• What this task involves: Your task is to copy the listing exactly. Drop any pictures from the copy.

(Provided entries Opens)

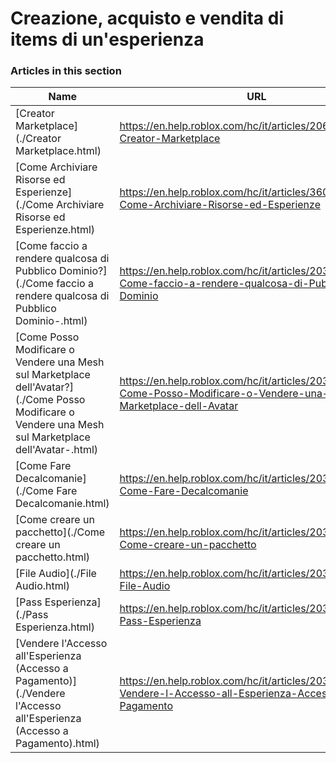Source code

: # Creazione, acquisto e vendita di items di un'esperienza  
### Articles in this section
Name|URL
-|-
[Creator Marketplace](./Creator Marketplace.html) |https://en.help.roblox.com/hc/it/articles/206580683-Creator-Marketplace
[Come Archiviare Risorse ed Esperienze](./Come Archiviare Risorse ed Esperienze.html) |https://en.help.roblox.com/hc/it/articles/360031253052-Come-Archiviare-Risorse-ed-Esperienze
[Come faccio a rendere qualcosa di Pubblico Dominio?](./Come faccio a rendere qualcosa di Pubblico Dominio-.html) |https://en.help.roblox.com/hc/it/articles/203313230-Come-faccio-a-rendere-qualcosa-di-Pubblico-Dominio
[Come Posso Modificare o Vendere una Mesh sul Marketplace dell'Avatar?](./Come Posso Modificare o Vendere una Mesh sul Marketplace dell'Avatar-.html) |https://en.help.roblox.com/hc/it/articles/203313250-Come-Posso-Modificare-o-Vendere-una-Mesh-sul-Marketplace-dell-Avatar
[Come Fare Decalcomanie](./Come Fare Decalcomanie.html) |https://en.help.roblox.com/hc/it/articles/203313930-Come-Fare-Decalcomanie
[Come creare un pacchetto](./Come creare un pacchetto.html) |https://en.help.roblox.com/hc/it/articles/203313910-Come-creare-un-pacchetto
[File Audio](./File Audio.html) |https://en.help.roblox.com/hc/it/articles/203314070-File-Audio
[Pass Esperienza](./Pass Esperienza.html) |https://en.help.roblox.com/hc/it/articles/203314040-Pass-Esperienza
[Vendere l'Accesso all'Esperienza (Accesso a Pagamento)](./Vendere l'Accesso all'Esperienza (Accesso a Pagamento).html) |https://en.help.roblox.com/hc/it/articles/203314090-Vendere-l-Accesso-all-Esperienza-Accesso-a-Pagamento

(Provided entries Closes)

• Exercise response:
Source code

: # Creazione, acquisto e vendita di items di un'esperienza  
### Articles in this section
Name|URL
-|-
[Creator Marketplace](./Creator Marketplace.html) |https://en.help.roblox.com/hc/it/articles/206580683-Creator-Marketplace
[Come Archiviare Risorse ed Esperienze](./Come Archiviare Risorse ed Esperienze.html) |https://en.help.roblox.com/hc/it/articles/360031253052-Come-Archiviare-Risorse-ed-Esperienze
[Come faccio a rendere qualcosa di Pubblico Dominio?](./Come faccio a rendere qualcosa di Pubblico Dominio-.html) |https://en.help.roblox.com/hc/it/articles/203313230-Come-faccio-a-rendere-qualcosa-di-Pubblico-Dominio
[Come Posso Modificare o Vendere una Mesh sul Marketplace dell'Avatar?](./Come Posso Modificare o Vendere una Mesh sul Marketplace dell'Avatar-.html) |https://en.help.roblox.com/hc/it/articles/203313250-Come-Posso-Modificare-o-Vendere-una-Mesh-sul-Marketplace-dell-Avatar
[Come Fare Decalcomanie](./Come Fare Decalcomanie.html) |https://en.help.roblox.com/hc/it/articles/203313930-Come-Fare-Decalcomanie
[Come creare un pacchetto](./Come creare un pacchetto.html) |https://en.help.roblox.com/hc/it/articles/203313910-Come-creare-un-pacchetto
[File Audio](./File Audio.html) |https://en.help.roblox.com/hc/it/articles/203314070-File-Audio
[Pass Esperienza](./Pass Esperienza.html) |https://en.help.roblox.com/hc/it/articles/203314040-Pass-Esperienza
[Vendere l'Accesso all'Esperienza (Accesso a Pagamento)](./Vendere l'Accesso all'Esperienza (Accesso a Pagamento).html) |https://en.help.roblox.com/hc/it/articles/203314090-Vendere-l-Accesso-all-Esperienza-Accesso-a-Pagamento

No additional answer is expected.